The model does not say:

  • How values are physically stored.
  • What unit of memory the hardware accesses.
  • Whether reads and writes are atomic at the byte, word, or cache-line granularity.
  • How the runtime should align variables.

In short: the Go memory model is a software-level contract. False sharing exists at the hardware level, below the memory model's abstraction.

Implication 1: padding does not change observable behaviour

A program with padded counters and a program with unpadded counters compute the same answer. The memory model guarantees the same observations. The only difference is performance.

Implication 2: no compiler-enforced cache-line alignment

The Go compiler does not insert cache-line padding automatically. It does insert alignment padding for hardware alignment requirements (e.g., int64 must be 8-byte aligned on 32-bit platforms), but never for cache-line size.

Implication 3: race detector silence

The race detector finds data races: unsynchronised concurrent accesses to the same memory location. False sharing involves different memory locations and (often) synchronised access via atomics. The race detector does not warn on false sharing — and is not designed to.

Synchronisation primitives covered

The memory model defines happens-before for:

  • sync/atomic operations.
  • Channel operations.
  • sync.Mutex Lock/Unlock pairs.
  • sync.Once Do.
  • sync.WaitGroup Add/Done/Wait.
  • Goroutine creation and exit.
  • runtime.Gosched, runtime.LockOSThread, etc., as documented.
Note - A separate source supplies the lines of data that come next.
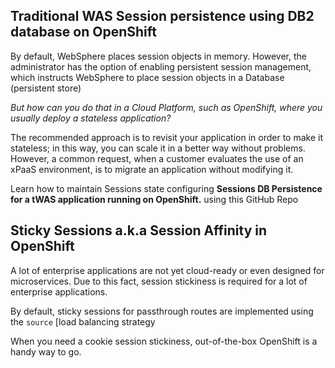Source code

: ## Traditional WAS Session persistence using DB2 database on OpenShift

By default, WebSphere places session objects in memory. However, the administrator has the option of enabling persistent session management, which instructs WebSphere to place session objects in a Database (persistent store)

*But how can you do that in a Cloud Platform, such as OpenShift, where you usually deploy a stateless application?*

The recommended approach is to revisit your application in order to make it stateless; in this way, you can scale it in a better way without problems. However, a common request, when a customer evaluates the use of an xPaaS environment, is to migrate an application without modifying it.

Learn how to maintain Sessions state configuring **Sessions DB Persistence for a tWAS application running on OpenShift.** using this GitHub Repo


## Sticky Sessions a.k.a Session Affinity in OpenShift
A lot of enterprise applications are not yet cloud-ready or even designed for microservices. Due to this fact, session stickiness is required for a lot of enterprise applications.

By default, sticky sessions for passthrough routes are implemented using the `source`  [load balancing strategy

When you need a cookie session stickiness, out-of-the-box OpenShift is a handy way to go.
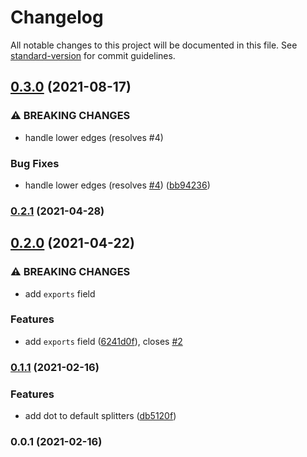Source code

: # Changelog

All notable changes to this project will be documented in this file. See [standard-version](https://github.com/conventional-changelog/standard-version) for commit guidelines.

## [0.3.0](https://github.com/nuxt-contrib/scule/compare/v0.2.1...v0.3.0) (2021-08-17)


### ⚠ BREAKING CHANGES

* handle lower edges (resolves #4)

### Bug Fixes

* handle lower edges (resolves [#4](https://github.com/nuxt-contrib/scule/issues/4)) ([bb94236](https://github.com/nuxt-contrib/scule/commit/bb942369b2548b995aefc306a0e0f3fbba923426))

### [0.2.1](https://github.com/nuxt-contrib/scule/compare/v0.2.0...v0.2.1) (2021-04-28)

## [0.2.0](https://github.com/nuxt-contrib/scule/compare/v0.1.1...v0.2.0) (2021-04-22)


### ⚠ BREAKING CHANGES

* add `exports` field

### Features

* add `exports` field ([6241d0f](https://github.com/nuxt-contrib/scule/commit/6241d0f2b4892c5edc820fb2271b6666ef564af0)), closes [#2](https://github.com/nuxt-contrib/scule/issues/2)

### [0.1.1](https://github.com/nuxt-contrib/scule/compare/v0.1.0...v0.1.1) (2021-02-16)


### Features

* add dot to default splitters ([db5120f](https://github.com/nuxt-contrib/scule/commit/db5120fddf22850255f7c0d1283aad7d8c53cf5b))

### 0.0.1 (2021-02-16)
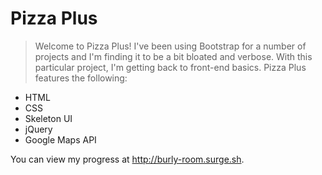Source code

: # Pizza Plus

> Welcome to Pizza Plus! I've been using Bootstrap for a number of projects and I'm finding it to be a bit bloated and verbose. With this particular project, I'm getting back to front-end basics. Pizza Plus features the following:

* HTML
* CSS
* Skeleton UI
* jQuery
* Google Maps API

You can view my progress at http://burly-room.surge.sh.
For each, the model specifies the read/write ordering guarantees. None of these mention cache lines.


What the Go Language Spec Says

The Go Language Specification (https://go.dev/ref/spec) defines syntax and semantics. Relevant sections:

Section: Numeric types

int64, uint64 are 64-bit (8 bytes). Smaller types (int8, int16, int32) are correspondingly sized. The spec does not mandate any alignment beyond what the compiler chooses to satisfy hardware requirements.

Section: Struct types

A struct is a sequence of named elements, called fields, each of which has a name and a type. [...] Within a struct, non-blank field names must be unique.

The spec does not specify struct layout. A struct of three int8 fields is at least 3 bytes; in practice, the compiler may align to 4 or 8 bytes. Compiler choices are observable via unsafe.Sizeof and unsafe.Offsetof.

Section: Size and alignment guarantees

For a variable x of any type: unsafe.Alignof(x) is at least 1. For a variable x of struct type: unsafe.Alignof(x) is the largest of all the values unsafe.Alignof(x.f) for each field f of x, but at least 1. For a variable x of array type: unsafe.Alignof(x) is the same as the alignment of a variable of the array's element type.

The spec guarantees a minimum alignment based on field types. It does not guarantee a maximum. A compiler is free to over-align (e.g., to a cache line). In practice, Go's compiler does not over-align.

Section: Atomic operations

The sync/atomic package documents atomic operations on integer types and pointers. Quoting from the package documentation:

On ARM, 386, and 32-bit MIPS, it is the caller's responsibility to arrange for 64-bit alignment of 64-bit words accessed atomically.

This is the only place the standard library mentions alignment in connection with concurrency. It is about atomicity, not false sharing. Note: this requirement is for 64-bit atomic operations on 32-bit platforms; the value must be 64-bit aligned (8-byte boundary). It does not address cache lines.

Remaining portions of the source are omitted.